Siz zannediyor musunuz ki ülkede ardı arkası kesilmeyen krizlerden sadece sağda solda sakız parası kadar döviz biriktiren çokbilmiş cahiller faydalanıyor?
Fark etmiyor ya da bilmiyor olamazsınız ama ben bir kere daha yüksek sesle söyleyeyim. Hemen hepinizin figüranlık da olsa rol almaya çalıştığınız, mevcudiyetinizi de borçlu olduğunuz o krizler, önünde el pençe divan durduğunuz yapının sürdürülebilir olmasını sağlıyor. Hattâ ekonominin yarınının ne olacağını kestiremediğimiz, demokrasinin sadece siyaset bilimi bölümlerinde kavram olarak yer aldığı, özgürlüğün devrimci sloganlarla sınırlı kaldığı bu coğrafyada o krizler iktidarın can simidi.
Yoksa Allah aşkına lütfen elinizi vicdanınıza koyarak, aklınızı başınıza toplayarak cevap veriniz; faiz lobisi absürtlükleri, Almanya’nın bizi kıskanıyor olması saçmalıkları, paralel çete soytarılıkları, hepsinden de öte delilleri dahi “ekmek” yediğiniz kâğıt parçalarından toplanan aslı astarı olmayan fantastik film senaryoları boş yere mi üretiliyor?
Peki, son günlerde Meclis içerisinde sonucu yaralanmalara, ayılıp bayılmalara neden olan kavgalarla savunulan, kendisini iç güvenlik paketi zanneden, ancak gerçekte sürdürülebilir OHAL hedefleyen çağdışı yasa neden gündemimizde?
İktidar vekilleri bunu sadece bir dönem daha ceylan derisi koltuklarda oturmak için mi “ölesiye” savunuyorlar?

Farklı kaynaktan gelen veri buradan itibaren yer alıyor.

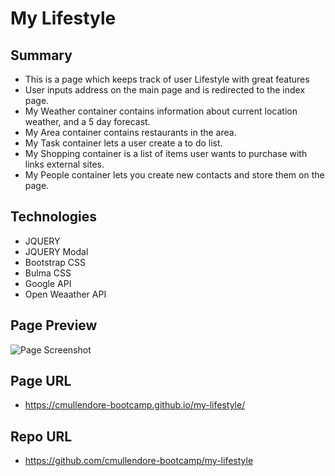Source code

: # My Lifestyle

## Summary

- This is a page which keeps track of user Lifestyle with great features
- User inputs address on the main page and is redirected to the index page.
- My Weather container contains information about current location weather, and a 5 day forecast.
- My Area container contains restaurants in the area.
- My Task container lets a user create a to do list.
- My Shopping container is a list of items user wants to purchase with links external sites.
- My People container lets you create new contacts and store them on the page.

## Technologies

- JQUERY
- JQUERY Modal
- Bootstrap CSS
- Bulma CSS
- Google API
- Open Weaather API

## Page Preview

![Page Screenshot](./assets/images/MyLifestylePreview.gif)

## Page URL

- https://cmullendore-bootcamp.github.io/my-lifestyle/

## Repo URL

- https://github.com/cmullendore-bootcamp/my-lifestyle
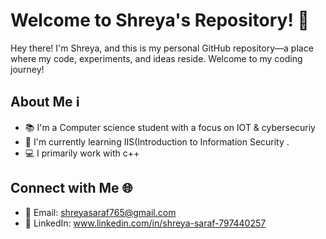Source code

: # Welcome to Shreya's Repository! 👋

Hey there! I'm Shreya, and this is my personal GitHub repository—a place where my code, experiments, and ideas reside. Welcome to my coding journey!

## About Me ℹ️

- 📚 I'm a Computer science student with a focus on IOT & cybersecuriy
- 🌟 I'm currently learning IIS(Introduction to Information Security .
- 💻 I primarily work with c++

## Connect with Me 🌐

- 📧 Email: shreyasaraf765@gmail.com
- 💼 LinkedIn: www.linkedin.com/in/shreya-saraf-797440257

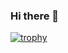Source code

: ### Hi there 👋

[![trophy](https://github-profile-trophy.vercel.app/?username=r0b0k)](https://github.com/ryo-ma/github-profile-trophy)

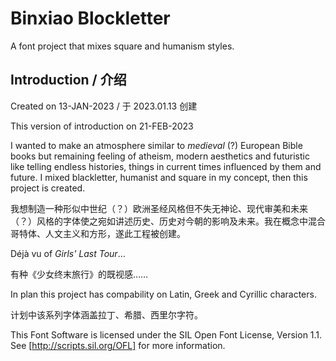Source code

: # Binxiao Blockletter

A font project that mixes square and humanism styles.

## Introduction / 介绍

Created on 13-JAN-2023 / 于 2023.01.13 创建

This version of introduction on 21-FEB-2023

I wanted to make an atmosphere similar to *medieval* (?) European Bible books but remaining feeling of atheism, modern aesthetics and futuristic like telling endless histories, things in current times influenced by them and future. I mixed blackletter, humanist and square in my concept, then this project is created.

我想制造一种形似中世纪（？）欧洲圣经风格但不失无神论、现代审美和未来（？）风格的字体使之宛如讲述历史、历史对今朝的影响及未来。我在概念中混合哥特体、人文主义和方形，遂此工程被创建。

Déjà vu of *Girls' Last Tour*…

有种《少女终末旅行》的既视感……

In plan this project has compability on Latin, Greek and Cyrillic characters.

计划中该系列字体涵盖拉丁、希腊、西里尔字符。

This Font Software is licensed under the SIL Open Font License, Version 1.1. See [http://scripts.sil.org/OFL] for more information.
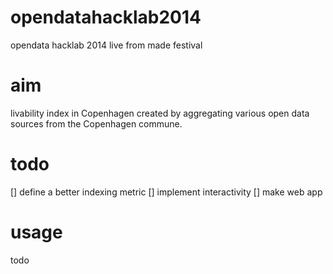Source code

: opendatahacklab2014
===================

opendata hacklab 2014 live from made festival


# aim
livability index in Copenhagen  created by aggregating various open data sources
from the Copenhagen commune.


# todo

[] define a better indexing metric
[] implement interactivity
[] make web app

# usage

todo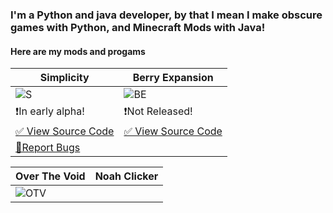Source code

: ### I'm a Python and java developer, by that I mean I make obscure games with Python, and Minecraft Mods with Java!

#### Here are my mods and progams

| Simplicity | Berry Expansion |
|------------|-----------------|
|![S](https://user-images.githubusercontent.com/88556555/165872225-e3f52911-d04f-4d7b-9aaf-69b4ef780519.png)|![BE](https://user-images.githubusercontent.com/88556555/165872155-4364a80d-9cad-4494-9e01-5efeea509479.png)|
|❗In early alpha!|❗Not Released!|
|[✅ View Source Code](https://github.com/vinesaucebeep/Simplicity-for-1.18.x)|[✅ View Source Code](https://github.com/vinesaucebeep/Berry-Expansion-for-1.18.x)|
|[🚫Report Bugs](https://github.com/vinesaucebeep/Simplicity-for-1.18.x/issues/new)|

| Over The Void | Noah Clicker |
|---------------|--------------|
|![OTV](https://user-images.githubusercontent.com/88556555/165872304-f1846b83-2d97-41b5-94d4-fca4390a1dab.png)|




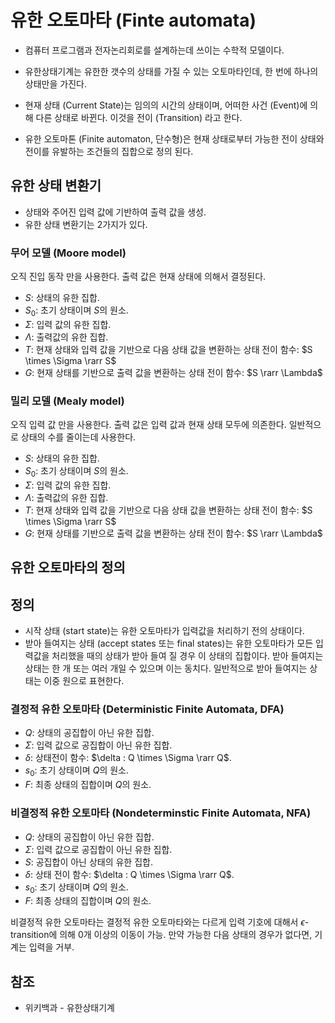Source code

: # 유한 오토마타 (Finte automata)

- 컴퓨터 프로그램과 전자논리회로를 설계하는데 쓰이는 수학적 모델이다.

- 유한상태기계는 유한한 갯수의 상태를 가질 수 있는 오토마타인데, 한 번에 하나의 상태만을 가진다.

- 현재 상태 (Current State)는 임의의 시간의 상태이며, 어떠한 사건 (Event)에 의해 다른 상태로 바뀐다. 이것을 전이 (Transition) 라고 한다.
- 유한 오토마톤 (Finite automaton, 단수형)은 현재 상태로부터 가능한 전이 상태와 전이를 유발하는 조건들의 집합으로 정의 된다.

## 유한 상태 변환기

- 상태와 주어진 입력 값에 기반하여 출력 값을 생성.
- 유한 상태 변환기는 2가지가 있다.

### 무어 모델 (Moore model)

오직 진입 동작 만을 사용한다. 출력 값은 현재 상태에 의해서 결정된다.

-  $S$: 상태의 유한 집합.
- $S_0$: 초기 상태이며 $S$의 원소.
- $\Sigma$: 입력 값의 유한 집합.
- $\Lambda$: 출력값의 유한 집합.
- $T$: 현재 상태와 입력 값을 기반으로 다음 상태 값을 변환하는 상태 전이 함수: $S \times \Sigma \rarr S$
- $G$: 현재 상태를 기반으로 출력 값을 변환하는 상태 전이 함수: $S \rarr \Lambda$

### 밀리 모델 (Mealy model)

오직 입력 값 만을 사용한다. 출력 값은 입력 값과 현재 상태 모두에 의존한다. 일반적으로 상태의 수를 줄이는데 사용한다. 

-  $S$: 상태의 유한 집합.
- $S_0$: 초기 상태이며 $S$의 원소.
- $\Sigma$: 입력 값의 유한 집합.
- $\Lambda$: 출력값의 유한 집합.
- $T$: 현재 상태와 입력 값을 기반으로 다음 상태 값을 변환하는 상태 전이 함수: $S \times \Sigma \rarr S$
- $G$: 현재 상태를 기반으로 출력 값을 변환하는 상태 전이 함수: $S \rarr \Lambda$

## 유한 오토마타의 정의

## 정의

- 시작 상태 (start state)는 유한 오토마타가 입력값을 처리하기 전의 상태이다.
- 받아 들여지는 상태 (accept states 또는 final states)는 유한 오토마타가 모든 입력값을 처리했을 때의 상태가 받아 들여 질 경우 이 상태의 집합이다. 받아 들여지는 상태는 한 개 또는 여러 개일 수 있으며 이는 동치다. 일반적으로 받아 들여지는 상태는 이중 원으로  표현한다.

### 결정적 유한 오토마타 (Deterministic Finite Automata, DFA)

- $Q$: 상태의 공집합이 아닌 유한 집합.
- $\Sigma$: 입력 값으로 공집합이 아닌 유한 집합.
- $\delta$: 상태전이 함수: $\delta : Q \times \Sigma \rarr Q$.
- $s_0$: 초기 상태이며 $Q$의 원소.
- $F$: 최종 상태의 집합이며 $Q$의 원소.

### 비결정적 유한 오토마타 (Nondeterminstic Finite Automata, NFA)

- $Q$: 상태의 공집합이 아닌 유한 집합.
- $\Sigma$: 입력 값으로 공집합이 아닌 유한 집합.
- $S$: 공집합이 아닌 상태의 유한 집합.
- $\delta$: 상태 전이 함수: $\delta : Q \times \Sigma \rarr Q$.
- $s_0$: 초기 상태이며 $Q$의 원소.
- $F$: 최종 상태의 집합이며 $Q$의 원소.

비결정적 유한 오토마타는 결정적 유한 오토마타와는 다르게 입력 기호에 대해서 $\epsilon \text{-transition}$에 의해 0개 이상의 이동이 가능. 만약 가능한 다음 상태의 경우가 없다면, 기계는 입력을 거부.













## 참조

- 위키백과 - 유한상태기계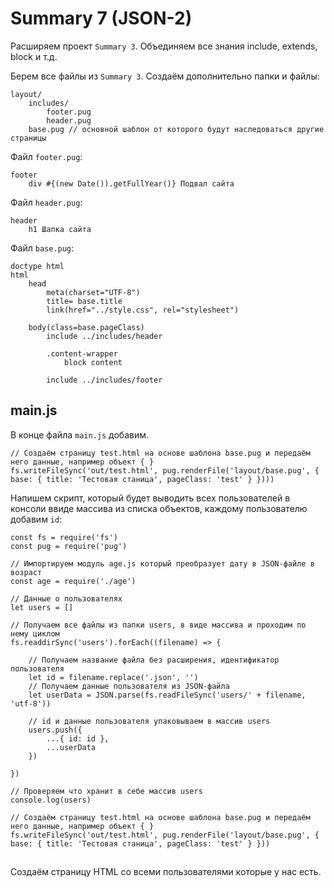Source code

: # Summary 7 (JSON-2)
Расширяем проект `Summary 3`. Объединяем все знания include, extends, block и т.д.

Берем все файлы из `Summary 3`. Создаём дополнительно папки и файлы:

    layout/
        includes/
            footer.pug
            header.pug
        base.pug // основной шаблон от которого будут наследоваться другие страницы

Файл `footer.pug`:

    footer
        div #{(new Date()).getFullYear()} Подвал сайта

Файл `header.pug`:

    header
        h1 Шапка сайта

Файл `base.pug`:

    doctype html
    html
        head
            meta(charset="UTF-8")
            title= base.title
            link(href="../style.css", rel="stylesheet")

        body(class=base.pageClass)
            include ../includes/header

            .content-wrapper
                block content

            include ../includes/footer

## main.js
В конце файла `main.js` добавим.

    // Создаём страницу test.html на основе шаблона base.pug и передаём него данные, например объект { }
    fs.writeFileSync('out/test.html', pug.renderFile('layout/base.pug', { base: { title: 'Тестовая станица', pageClass: 'test' } })))

Напишем скрипт, который будет выводить всех пользователей в консоли ввиде массива из списка объектов, каждому пользователю добавим `id`:

    const fs = require('fs')
    const pug = require('pug')

    // Импортируем модуль age.js который преобразует дату в JSON-файле в возраст
    const age = require('./age')

    // Данные о пользователях
    let users = []

    // Получаем все файлы из папки users, в виде массива и проходим по нему циклом
    fs.readdirSync('users').forEach((filename) => {

        // Получаем название файла без расширения, идентификатор пользователя
        let id = filename.replace('.json', '')
        // Получаем данные пользователя из JSON-файла
        let userData = JSON.parse(fs.readFileSync('users/' + filename, 'utf-8'))

        // id и данные пользователя упаковываем в массив users
        users.push({
            ...{ id: id },
            ...userData
        })

    })

    // Проверяем что хранит в себе массив users
    console.log(users)

    // Создаём страницу test.html на основе шаблона base.pug и передаём него данные, например объект { }
    fs.writeFileSync('out/test.html', pug.renderFile('layout/base.pug', { base: { title: 'Тестовая станица', pageClass: 'test' } }))

##
Создаём страницу HTML со всеми пользователями которые у нас есть.
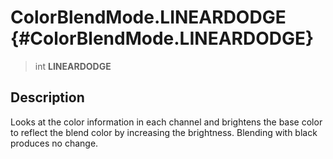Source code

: ColorBlendMode.LINEARDODGE {#ColorBlendMode.LINEARDODGE}
==========================

> int **LINEARDODGE**

Description
-----------

Looks at the color information in each channel and brightens the base
color to reflect the blend color by increasing the brightness. Blending
with black produces no change.
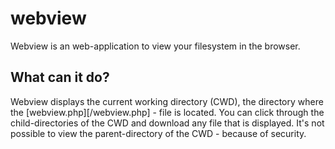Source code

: # webview
Webview is an web-application to view your filesystem in the browser.
## What can it do?
Webview displays the current working directory (CWD), the directory where the [webview.php][/webview.php] - file is located.
You can click through the child-directories of the CWD and download any file that is displayed.
It's not possible to view the parent-directory of the CWD - because of security.
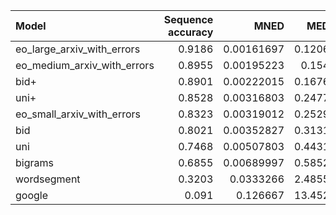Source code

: | Model                       |   Sequence accuracy |       MNED |     MED |       F1 |   Precision |    Recall |
|:----------------------------|--------------------:|-----------:|--------:|---------:|------------:|----------:|
| eo_large_arxiv_with_errors  |              0.9186 | 0.00161697 |  0.1206 | 0.995746 |    0.995732 | 0.99576   |
| eo_medium_arxiv_with_errors |              0.8955 | 0.00195223 |  0.154  | 0.994571 |    0.993955 | 0.995189  |
| bid+                        |              0.8901 | 0.00222015 |  0.1676 | 0.994088 |    0.994165 | 0.994011  |
| uni+                        |              0.8528 | 0.00316803 |  0.2477 | 0.991265 |    0.990961 | 0.99157   |
| eo_small_arxiv_with_errors  |              0.8323 | 0.00319012 |  0.2529 | 0.991097 |    0.989143 | 0.993058  |
| bid                         |              0.8021 | 0.00352827 |  0.3131 | 0.98895  |    0.989436 | 0.988466  |
| uni                         |              0.7468 | 0.00507803 |  0.4431 | 0.984384 |    0.983514 | 0.985256  |
| bigrams                     |              0.6855 | 0.00689997 |  0.5852 | 0.979608 |    0.967885 | 0.991619  |
| wordsegment                 |              0.3203 | 0.0333266  |  2.4855 | 0.911225 |    0.9228   | 0.899937  |
| google                      |              0.091  | 0.126667   | 13.452  | 0.123991 |    0.964539 | 0.0662537 |
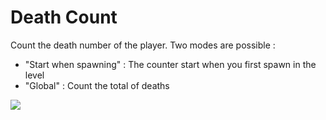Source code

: # Death Count
Count the death number of the player.
Two modes are possible :
- "Start when spawning" : The counter start when you first spawn in the level
- "Global" : Count the total of deaths

![](https://imgur.com/n3rbD3v "")
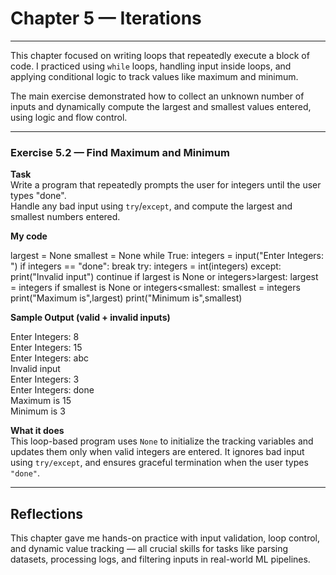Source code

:# Chapter 5 — Iterations

---

This chapter focused on writing loops that repeatedly execute a block of code. I practiced using `while` loops, handling input inside loops, and applying conditional logic to track values like maximum and minimum.

The main exercise demonstrated how to collect an unknown number of inputs and dynamically compute the largest and smallest values entered, using logic and flow control.

---

### Exercise 5.2 — Find Maximum and Minimum

**Task**  
Write a program that repeatedly prompts the user for integers until the user types "done".  
Handle any bad input using `try`/`except`, and compute the largest and smallest numbers entered.

**My code**

largest = None
smallest = None
while True:
    integers = input("Enter Integers: ")
    if integers == "done":
        break
    try:
        integers = int(integers)
    except:
        print("Invalid input")
        continue
    if largest is None or integers>largest:
        largest = integers
    if smallest is None or integers<smallest:
        smallest = integers
print("Maximum is",largest)
print("Minimum is",smallest)

**Sample Output (valid + invalid inputs)**

Enter Integers: 8  
Enter Integers: 15  
Enter Integers: abc  
Invalid input  
Enter Integers: 3  
Enter Integers: done  
Maximum is 15  
Minimum is 3

**What it does**  
This loop-based program uses `None` to initialize the tracking variables and updates them only when valid integers are entered. It ignores bad input using `try/except`, and ensures graceful termination when the user types `"done"`.

---

## Reflections

This chapter gave me hands-on practice with input validation, loop control, and dynamic value tracking — all crucial skills for tasks like parsing datasets, processing logs, and filtering inputs in real-world ML pipelines.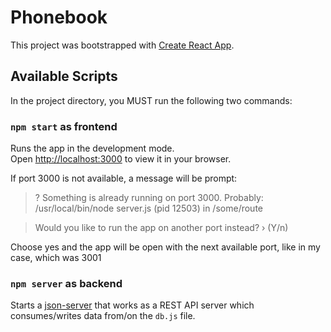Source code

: # Phonebook

This project was bootstrapped with [Create React App](https://github.com/facebook/create-react-app).

## Available Scripts

In the project directory, you MUST run the following two commands:

### `npm start` as frontend

Runs the app in the development mode.\
Open [http://localhost:3000](http://localhost:3000) to view it in your browser.

If port 3000 is not available, a message will be prompt:

> ? Something is already running on port 3000. Probably:
  /usr/local/bin/node server.js (pid 12503)
  in /some/route

> Would you like to run the app on another port instead? › (Y/n)

Choose yes and the app will be open with the next available port, like in my case, which was 3001

### `npm server` as backend

Starts a [json-server](https://github.com/typicode/json-server) that works as a REST API server which consumes/writes data from/on the `db.js` file.

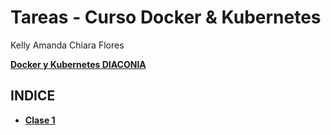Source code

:# Tareas - Curso Docker & Kubernetes

Kelly Amanda Chiara Flores

**[Docker y Kubernetes DIACONIA](https://iquattrogroup.com/course/view.php?id=116)**


## INDICE
- **[Clase 1](clase1/)**
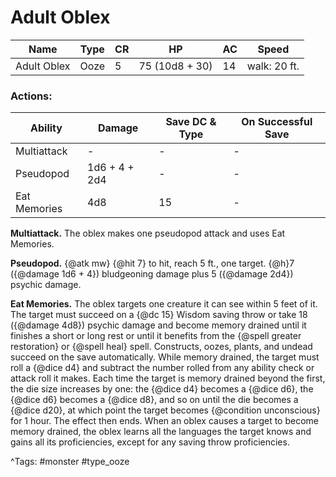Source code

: # Adult Oblex

| Name | Type | CR | HP | AC | Speed |
|------|------|----|----|----|-------|
| Adult Oblex | Ooze | 5 | 75 (10d8 + 30) | 14 | walk: 20 ft. |

### Actions:

| Ability | Damage | Save DC & Type | On Successful Save |
|---------|--------|----------------|--------------------|
| Multiattack | - | - | - |
| Pseudopod | 1d6 + 4 + 2d4 | - | - |
| Eat Memories | 4d8 | 15 | - |


**Multiattack.** The oblex makes one pseudopod attack and uses Eat Memories.

**Pseudopod.** {@atk mw} {@hit 7} to hit, reach 5 ft., one target. {@h}7 ({@damage 1d6 + 4}) bludgeoning damage plus 5 ({@damage 2d4}) psychic damage.

**Eat Memories.** The oblex targets one creature it can see within 5 feet of it. The target must succeed on a {@dc 15} Wisdom saving throw or take 18 ({@damage 4d8}) psychic damage and become memory drained until it finishes a short or long rest or until it benefits from the {@spell greater restoration} or {@spell heal} spell. Constructs, oozes, plants, and undead succeed on the save automatically. While memory drained, the target must roll a {@dice d4} and subtract the number rolled from any ability check or attack roll it makes. Each time the target is memory drained beyond the first, the die size increases by one: the {@dice d4} becomes a {@dice d6}, the {@dice d6} becomes a {@dice d8}, and so on until the die becomes a {@dice d20}, at which point the target becomes {@condition unconscious} for 1 hour. The effect then ends. When an oblex causes a target to become memory drained, the oblex learns all the languages the target knows and gains all its proficiencies, except for any saving throw proficiencies.

^Tags: #monster #type_ooze
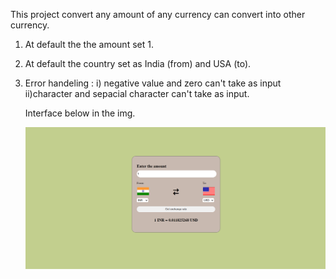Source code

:This project convert any amount of any currency can convert into other currency.

1. At default the the amount set 1.

2. At default the country set as India (from) and USA (to).

3. Error handeling :
    i) negative value and zero can't take as input 
    ii)character and sepacial character can't take as input.

   Interface below in the img.

   ![image](https://github.com/pallab-at-tech/Currency-converter/blob/1a54d447669646b05f7e28fb4a7242c48b8c8a2e/Screenshot%202024-12-01%20195124.png)
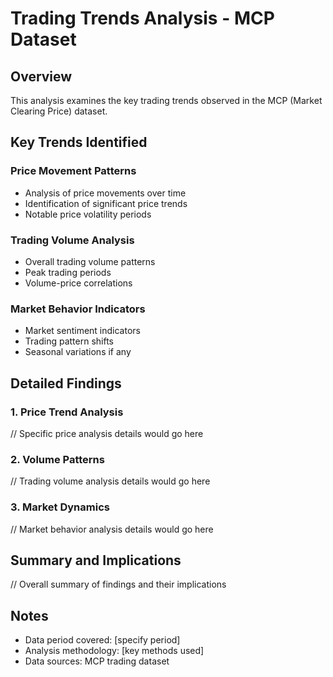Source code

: # Trading Trends Analysis - MCP Dataset

## Overview
This analysis examines the key trading trends observed in the MCP (Market Clearing Price) dataset.

## Key Trends Identified

### Price Movement Patterns
- Analysis of price movements over time
- Identification of significant price trends
- Notable price volatility periods

### Trading Volume Analysis
- Overall trading volume patterns
- Peak trading periods
- Volume-price correlations

### Market Behavior Indicators
- Market sentiment indicators
- Trading pattern shifts
- Seasonal variations if any

## Detailed Findings

### 1. Price Trend Analysis
// Specific price analysis details would go here

### 2. Volume Patterns
// Trading volume analysis details would go here

### 3. Market Dynamics
// Market behavior analysis details would go here

## Summary and Implications
// Overall summary of findings and their implications

## Notes
- Data period covered: [specify period]
- Analysis methodology: [key methods used]
- Data sources: MCP trading dataset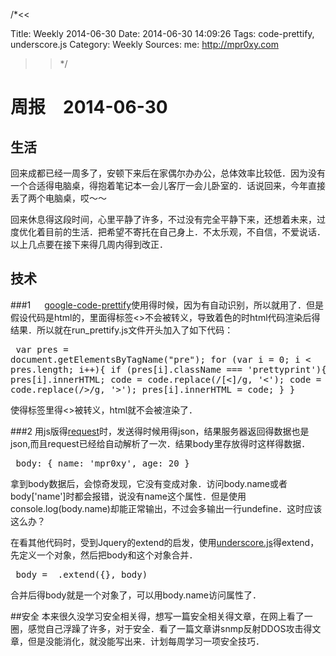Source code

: /*<<

 Title: Weekly 2014-06-30
 Date: 2014-06-30 14:09:26
 Tags: code-prettify, underscore.js
 Category: Weekly
 Sources:
   me: http://mpr0xy.com
>>*/

# 周报　2014-06-30

## 生活
回来成都已经一周多了，安顿下来后在家偶尔办办公，总体效率比较低．因为没有一个合适得电脑桌，得抱着笔记本一会儿客厅一会儿卧室的．话说回来，今年直接丢了两个电脑桌，哎～～

回来休息得这段时间，心里平静了许多，不过没有完全平静下来，还想着未来，过度优化着目前的生活．把希望不寄托在自己身上．不太乐观，不自信，不爱说话．以上几点要在接下来得几周内得到改正．

## 技术
###1 　
[google-code-prettify](https://code.google.com/p/google-code-prettify/)使用得时候，因为有自动识别，所以就用了．但是假设代码是html的，里面得标签<>不会被转义，导致着色的时html代码渲染后得结果．所以就在run_prettify.js文件开头加入了如下代码：
    <pre class="prettyprint">
    var pres = document.getElementsByTagName("pre");
    for (var i = 0; i < pres.length; i++){
        if (pres[i].className === 'prettyprint'){
            var code = pres[i].innerHTML;
            code = code.replace(/[<]/g, '&lt;');
            code = code.replace(/>/g, '&gt;');
            pres[i].innerHTML = code;
        }
    }
    </pre>
使得标签里得<>被转义，html就不会被渲染了． 

###2
用js版得[request](https://github.com/mikeal/request)时，发送得时候用得json，结果服务器返回得数据也是json,而且request已经给自动解析了一次．结果body里存放得时这样得数据．
    <pre class="prettyprint">
    body: {
        name: 'mpr0xy',
        age: 20
    }
    </pre>
    
拿到body数据后，会惊奇发现，它没有变成对象．访问body.name或者body['name']时都会报错，说没有name这个属性．但是使用console.log(body.name)却能正常输出，不过会多输出一行undefine．这时应该这么办？
    
在看其他代码时，受到Jquery的extend的启发，使用[underscore.js](http://underscorejs.org/#extend)得extend，先定义一个对象，然后把body和这个对象合并．
    <pre class="prettyprint">
    body = _.extend({}, body)
    </pre>
合并后得body就是一个对象了，可以用body.name访问属性了．


##安全
本来很久没学习安全相关得，想写一篇安全相关得文章，在网上看了一圈，感觉自己浮躁了许多，对于安全．看了一篇文章讲snmp反射DDOS攻击得文章，但是没能消化，就没能写出来．计划每周学习一项安全技巧．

Siz zannediyor musunuz ki savcının isteği olmadan 48 saate kadar çırılçıplak hâlde gözaltına alma yetkisi veren, polisin silaha davranmasını çocuk oyuncağına dönüştüren, çıkmayan boyalarla insanları belirsiz bir şekilde fişleyen, valilere sürgün yetkisi dâhil olmak üzere günümüzün temel yaşam haklarıyla bağlaşmayacak yetkilerle donatıp onları “sultanın adamı” yapan bir yasa tasarısı spor olsun diye mi hazırlandı?
Niyet çok açık ve net!
Artık birileri için işler eskisi kadar iyi gitmiyor. Anlaşılan yarın için öngörülen senaryolar da pek parlak değil. Her zorluğun üstesinden gelen(!), dünyayı tek başına dize getiren(!) kutlu lider için sıkıntılı zamanlar yakın olsa gerek.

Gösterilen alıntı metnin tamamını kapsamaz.